Auditions for my oldest daughter’s ballet show are always a tough day in my house. Luckily, this is my wife’s deal. She’s been dancing, auditioning, judging, for years and years so she knows the highs and lows. She knows to be home no more than a few feet away from my daughter until the cast list goes out. She studied the roles, knows which roles my daughter will be okay with, and which ones require her to use all her Mom skills to help to and be a shoulder to cry on. We may fight, and hate each other sometimes, love each sometimes, be divorced or die in each other arms in 50 years, but her best role, the best thing she ever did was be a Mom to our girls. I’m good in the easy parenting moments. But my wife, she’s good in the hard parenting moments. She’ll always be the reason those kids succeed in life.
Just last Sunday was audition day. My daughters a beautiful dancer. I have no doubt in her ability, I hold no stock in what role she gets. My eyes will be glued to her in whatever role she gets to play. So, to me, nothing about today is that difficult. ButI can see in my wife’s whole body. She is wearing that stress. The youngest and I can feel it. We knew to get out for a few shopping adventures to stay away from my wife.
To my daughter, the role or part she gets is EVERYTHING. Itgives her a sense of where she stands with her teachers, her friends. She’s also 16, on the verge of getting her license and freedom, in this crappy covid time. All that’s to say, she’s a bit emotional. She arrives home from the audition and I know I have lost my wife for the night. Any help with dishes, laundry or whatever other task that needed to be done would be left just to me. They start talking about how everything went. Every little detail of what role she thinks she may get, how she missed a step here or there, how this teacher said this or that. My wife loves this part of being a Mom. She gets to talk dancing, something she has done literally her entire life with her almost driving age daughter. I’m sure when she dreamed of kids this was something she pictured over and over again.

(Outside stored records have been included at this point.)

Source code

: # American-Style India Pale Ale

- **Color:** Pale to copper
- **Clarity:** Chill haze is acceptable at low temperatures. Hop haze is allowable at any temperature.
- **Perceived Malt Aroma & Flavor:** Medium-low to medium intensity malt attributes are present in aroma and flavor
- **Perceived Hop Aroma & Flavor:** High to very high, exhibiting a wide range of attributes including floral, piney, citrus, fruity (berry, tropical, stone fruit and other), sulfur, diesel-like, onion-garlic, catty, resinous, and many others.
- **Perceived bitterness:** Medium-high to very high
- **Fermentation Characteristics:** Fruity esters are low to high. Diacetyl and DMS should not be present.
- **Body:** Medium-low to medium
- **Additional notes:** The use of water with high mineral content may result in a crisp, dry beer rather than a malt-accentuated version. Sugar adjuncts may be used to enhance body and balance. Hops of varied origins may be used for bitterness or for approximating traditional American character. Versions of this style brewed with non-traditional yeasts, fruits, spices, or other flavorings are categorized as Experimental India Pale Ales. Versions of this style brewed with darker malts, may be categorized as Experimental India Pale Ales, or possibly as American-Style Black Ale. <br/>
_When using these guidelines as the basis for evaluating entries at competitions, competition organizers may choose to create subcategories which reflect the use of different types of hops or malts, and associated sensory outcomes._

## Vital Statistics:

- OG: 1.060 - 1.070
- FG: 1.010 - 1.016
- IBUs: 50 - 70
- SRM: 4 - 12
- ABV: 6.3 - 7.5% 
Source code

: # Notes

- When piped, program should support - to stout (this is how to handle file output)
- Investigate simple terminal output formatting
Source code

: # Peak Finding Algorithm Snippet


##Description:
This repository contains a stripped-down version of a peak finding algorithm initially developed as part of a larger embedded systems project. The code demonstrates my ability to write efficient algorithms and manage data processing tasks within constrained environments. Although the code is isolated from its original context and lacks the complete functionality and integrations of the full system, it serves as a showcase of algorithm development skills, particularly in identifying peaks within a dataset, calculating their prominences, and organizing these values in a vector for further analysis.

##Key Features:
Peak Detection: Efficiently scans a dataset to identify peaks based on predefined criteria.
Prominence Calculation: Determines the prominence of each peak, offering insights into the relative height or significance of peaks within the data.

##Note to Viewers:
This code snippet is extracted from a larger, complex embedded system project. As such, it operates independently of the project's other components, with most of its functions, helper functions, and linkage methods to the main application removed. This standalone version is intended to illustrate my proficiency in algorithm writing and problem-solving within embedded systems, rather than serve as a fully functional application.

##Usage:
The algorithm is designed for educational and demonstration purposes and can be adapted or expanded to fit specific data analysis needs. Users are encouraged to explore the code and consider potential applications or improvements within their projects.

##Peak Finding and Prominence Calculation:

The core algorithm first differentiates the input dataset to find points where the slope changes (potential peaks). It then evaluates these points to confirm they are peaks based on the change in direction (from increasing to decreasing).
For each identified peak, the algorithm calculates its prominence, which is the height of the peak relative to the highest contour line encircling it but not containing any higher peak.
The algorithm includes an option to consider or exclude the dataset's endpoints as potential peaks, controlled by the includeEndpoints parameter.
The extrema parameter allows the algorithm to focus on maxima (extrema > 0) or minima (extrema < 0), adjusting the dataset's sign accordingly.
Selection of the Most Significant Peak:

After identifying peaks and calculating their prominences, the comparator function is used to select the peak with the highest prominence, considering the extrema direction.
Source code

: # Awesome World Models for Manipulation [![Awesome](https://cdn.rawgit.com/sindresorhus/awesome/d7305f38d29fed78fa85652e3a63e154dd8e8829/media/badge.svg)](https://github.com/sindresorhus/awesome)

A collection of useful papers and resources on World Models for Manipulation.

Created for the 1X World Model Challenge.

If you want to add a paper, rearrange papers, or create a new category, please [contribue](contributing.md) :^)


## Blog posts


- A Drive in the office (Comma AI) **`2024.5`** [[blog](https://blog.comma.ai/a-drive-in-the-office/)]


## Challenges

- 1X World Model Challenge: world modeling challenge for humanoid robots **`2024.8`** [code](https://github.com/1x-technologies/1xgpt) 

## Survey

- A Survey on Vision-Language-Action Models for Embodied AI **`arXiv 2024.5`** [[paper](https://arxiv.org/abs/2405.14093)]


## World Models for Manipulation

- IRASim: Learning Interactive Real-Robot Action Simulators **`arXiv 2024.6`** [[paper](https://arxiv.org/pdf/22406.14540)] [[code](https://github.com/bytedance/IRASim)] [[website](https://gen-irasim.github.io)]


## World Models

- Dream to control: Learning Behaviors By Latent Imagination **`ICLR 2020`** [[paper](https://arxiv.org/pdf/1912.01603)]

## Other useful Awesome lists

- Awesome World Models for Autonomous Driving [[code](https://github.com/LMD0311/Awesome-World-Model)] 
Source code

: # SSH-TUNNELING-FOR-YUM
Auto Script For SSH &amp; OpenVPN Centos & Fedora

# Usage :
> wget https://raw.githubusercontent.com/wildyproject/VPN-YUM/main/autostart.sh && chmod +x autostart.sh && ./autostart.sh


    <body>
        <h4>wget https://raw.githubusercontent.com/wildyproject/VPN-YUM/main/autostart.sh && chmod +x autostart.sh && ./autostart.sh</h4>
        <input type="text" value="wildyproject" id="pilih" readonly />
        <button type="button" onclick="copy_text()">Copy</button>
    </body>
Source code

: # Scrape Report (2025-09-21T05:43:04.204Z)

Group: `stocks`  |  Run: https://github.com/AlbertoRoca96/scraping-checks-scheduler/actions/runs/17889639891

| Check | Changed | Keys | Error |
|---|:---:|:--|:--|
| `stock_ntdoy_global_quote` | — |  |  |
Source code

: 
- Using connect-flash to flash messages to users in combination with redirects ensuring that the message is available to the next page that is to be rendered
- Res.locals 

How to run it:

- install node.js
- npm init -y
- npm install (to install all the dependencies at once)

The night slows down a bit, everyone settles into their normal routines, when my oldest says she just got the cast list email. My wife rushes in to hear. My youngest turns her tv off to eavesdrop and I walk away. I grab a few clean plates and wash them again. I pace in the kitchen, trying to see if I here laughter or crying. I finally make my way into her room to ask her what role she got. She tells me, and I remember that being on my wife’s “she would be happy with this role” list. I go back to the kitchen rewashing a few clean coffee mugs, smiling, because I know my wife’s job will be a lot easier tonight. The weight she carried all day was gone. But, if you know anything, nothing can be that simple. There are other roles and other things to gossip about and discuss between Mom and Daughter. I pace in the kitchen a few times, thinking to myself, it’s pretty late, can I go to bed, or do I have to still be a Dad tonight. I pace and I pace and finally figure that maybe my oldest is hungry, so I grab her a piece of apple pie and I walk into her room and interrupt Mom and Daughter and just ask her if she wants a piece of pie. Mom and Daughter lock eyes and start dying laughing. Both saying at the same time that I was just like my Dad. They said they couldn’t believe that was me. They say me as my Dad in that moment. They were losing it. I was a bit puzzled. I thought maybe she’d be hungry. I thought apple pie helped with everything.
Tonight, I decided to go for a walk. It’s a bit cold out so I started to put a few layers on. Put on the long johns and my best pair of athletic pants, and the winter hat. Then I tucked my long sleeve shirt into my pants. As I did this, I walked into my oldest daughters’ room and she almost passed out. She took a quick picture of me and texted it to my whole family saying, “When did Bupa (my Dad) get here?” My youngest and my wife joined in on the laughs. I put on my big heavy sweatshirt, chuckled a bit with them and then heading out for my walk.
Twice in 2 days I have been compared to my Dad. Just as my wife probably dreamed of these dance conversations with her kids, I dreamed of being a Dad just like him. Hard working, dedicated, loyal, and puts his wife’s needs first, his kids second, his grandkids, his brothers and sisters, a girlfriend of one of his crappy kids, a stranger off the street, and then, finally, lastly himself. He’s always been my barometer. Be just a little like him and you’ll do just fine.
As I walked today, in my ridiculous outfit, I thought of how silly it was I offered my daughter apple pie in such a stressful time. How, that was my response to her needs. Something or I guess someone told me, feed her, it’s the least you can do. While her Mom fixes her heart, you fix her stomach. You know, sometimes when I go to my parents’ house for Sunday dinner, I hardly say more than a few words to my Dad. It’s never been his words I held onto anyway. It’s all his actions. All those moments I never noticed as I was growing up, it’s stuff I didn’t learn until my kids came around. So, getting compared to him will never not make me proud. Sure, he dresses like an idiot on those cold days out for his walk, but I’ll tell you from my own personal experience, he’s warm as hell.